[Entries taken from a collection]
■ ■ ■

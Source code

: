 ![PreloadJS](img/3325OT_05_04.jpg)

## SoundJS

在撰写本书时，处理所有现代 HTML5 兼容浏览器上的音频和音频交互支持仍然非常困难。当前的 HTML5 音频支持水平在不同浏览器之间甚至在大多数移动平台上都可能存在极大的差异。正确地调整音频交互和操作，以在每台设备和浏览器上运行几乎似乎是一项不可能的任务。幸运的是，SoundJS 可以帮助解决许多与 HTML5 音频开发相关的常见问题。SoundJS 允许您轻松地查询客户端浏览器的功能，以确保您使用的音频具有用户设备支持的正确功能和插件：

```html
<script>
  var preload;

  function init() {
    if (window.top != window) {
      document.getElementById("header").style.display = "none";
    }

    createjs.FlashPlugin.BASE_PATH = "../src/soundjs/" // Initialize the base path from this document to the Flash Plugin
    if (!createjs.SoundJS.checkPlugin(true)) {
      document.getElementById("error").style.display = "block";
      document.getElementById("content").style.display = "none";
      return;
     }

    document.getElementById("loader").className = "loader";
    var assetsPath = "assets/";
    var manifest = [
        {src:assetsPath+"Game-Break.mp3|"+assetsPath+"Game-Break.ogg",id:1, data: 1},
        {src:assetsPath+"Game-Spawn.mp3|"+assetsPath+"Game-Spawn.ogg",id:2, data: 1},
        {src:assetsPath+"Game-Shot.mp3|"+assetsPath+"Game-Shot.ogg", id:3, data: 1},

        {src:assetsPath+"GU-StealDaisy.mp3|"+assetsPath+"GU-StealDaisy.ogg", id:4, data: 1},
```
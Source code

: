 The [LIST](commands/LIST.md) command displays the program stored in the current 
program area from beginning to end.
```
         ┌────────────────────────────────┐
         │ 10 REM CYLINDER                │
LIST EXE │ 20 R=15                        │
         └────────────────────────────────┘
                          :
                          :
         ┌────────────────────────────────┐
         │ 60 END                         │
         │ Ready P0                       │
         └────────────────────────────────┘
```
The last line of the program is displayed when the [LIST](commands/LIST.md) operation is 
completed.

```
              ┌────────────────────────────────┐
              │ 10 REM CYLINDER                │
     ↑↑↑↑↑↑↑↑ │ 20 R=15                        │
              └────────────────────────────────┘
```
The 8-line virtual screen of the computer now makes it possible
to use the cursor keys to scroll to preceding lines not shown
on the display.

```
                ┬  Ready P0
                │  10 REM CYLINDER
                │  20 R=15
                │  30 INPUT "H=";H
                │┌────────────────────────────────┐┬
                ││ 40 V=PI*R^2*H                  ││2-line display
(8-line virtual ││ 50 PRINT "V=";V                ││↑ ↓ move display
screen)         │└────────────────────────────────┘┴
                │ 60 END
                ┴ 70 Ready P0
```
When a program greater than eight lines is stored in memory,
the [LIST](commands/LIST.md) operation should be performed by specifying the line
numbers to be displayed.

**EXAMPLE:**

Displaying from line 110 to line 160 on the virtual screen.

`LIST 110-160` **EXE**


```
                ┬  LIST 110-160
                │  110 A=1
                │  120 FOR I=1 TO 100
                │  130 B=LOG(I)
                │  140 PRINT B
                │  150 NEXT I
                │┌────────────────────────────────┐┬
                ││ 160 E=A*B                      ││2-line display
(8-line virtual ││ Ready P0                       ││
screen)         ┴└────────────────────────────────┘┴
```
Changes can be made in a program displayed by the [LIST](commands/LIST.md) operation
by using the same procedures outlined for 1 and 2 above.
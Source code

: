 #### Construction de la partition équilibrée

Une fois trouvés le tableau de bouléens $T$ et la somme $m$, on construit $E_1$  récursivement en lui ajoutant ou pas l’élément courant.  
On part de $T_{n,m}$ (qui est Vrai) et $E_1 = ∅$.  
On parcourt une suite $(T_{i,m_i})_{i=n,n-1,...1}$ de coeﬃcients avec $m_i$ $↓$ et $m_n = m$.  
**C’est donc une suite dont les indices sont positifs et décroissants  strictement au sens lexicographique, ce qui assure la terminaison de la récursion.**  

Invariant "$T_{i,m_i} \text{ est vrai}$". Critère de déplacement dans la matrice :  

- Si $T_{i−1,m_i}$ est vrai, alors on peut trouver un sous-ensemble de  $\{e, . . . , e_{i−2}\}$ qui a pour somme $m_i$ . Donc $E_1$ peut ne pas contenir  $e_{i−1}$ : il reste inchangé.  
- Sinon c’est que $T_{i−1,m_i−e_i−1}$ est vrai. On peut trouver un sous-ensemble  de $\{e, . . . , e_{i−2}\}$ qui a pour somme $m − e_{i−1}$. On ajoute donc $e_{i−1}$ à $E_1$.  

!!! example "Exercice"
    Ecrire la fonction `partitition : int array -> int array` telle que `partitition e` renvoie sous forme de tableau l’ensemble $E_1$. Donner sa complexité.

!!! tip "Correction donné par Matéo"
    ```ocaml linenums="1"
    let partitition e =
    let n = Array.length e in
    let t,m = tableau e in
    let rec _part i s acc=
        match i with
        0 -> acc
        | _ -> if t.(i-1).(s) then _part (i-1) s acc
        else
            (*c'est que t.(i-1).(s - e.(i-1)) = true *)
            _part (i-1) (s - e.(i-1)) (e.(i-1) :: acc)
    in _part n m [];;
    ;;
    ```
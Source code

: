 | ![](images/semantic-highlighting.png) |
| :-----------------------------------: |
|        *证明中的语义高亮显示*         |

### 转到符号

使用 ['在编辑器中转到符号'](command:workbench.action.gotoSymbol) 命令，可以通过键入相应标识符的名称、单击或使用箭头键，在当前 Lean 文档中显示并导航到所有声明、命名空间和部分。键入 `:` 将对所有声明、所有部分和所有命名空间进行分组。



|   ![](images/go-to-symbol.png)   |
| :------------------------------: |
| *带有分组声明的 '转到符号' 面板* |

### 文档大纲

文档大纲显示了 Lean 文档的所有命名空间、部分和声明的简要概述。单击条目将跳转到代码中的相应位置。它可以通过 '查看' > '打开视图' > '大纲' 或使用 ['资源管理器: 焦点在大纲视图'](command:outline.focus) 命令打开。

■ ■ ■

Read the entries and pick out all lines that include the word "peut".

- Si $T_{i−1,m_i}$ est vrai, alors on peut trouver un sous-ensemble de  $\{e, . . . , e_{i−2}\}$ qui a pour somme $m_i$ . Donc $E_1$ peut ne pas contenir  $e_{i−1}$ : il reste inchangé.  
- Sinon c’est que $T_{i−1,m_i−e_i−1}$ est vrai. On peut trouver un sous-ensemble  de $\{e, . . . , e_{i−2}\}$ qui a pour somme $m − e_{i−1}$. On ajoute donc $e_{i−1}$ à $E_1$.  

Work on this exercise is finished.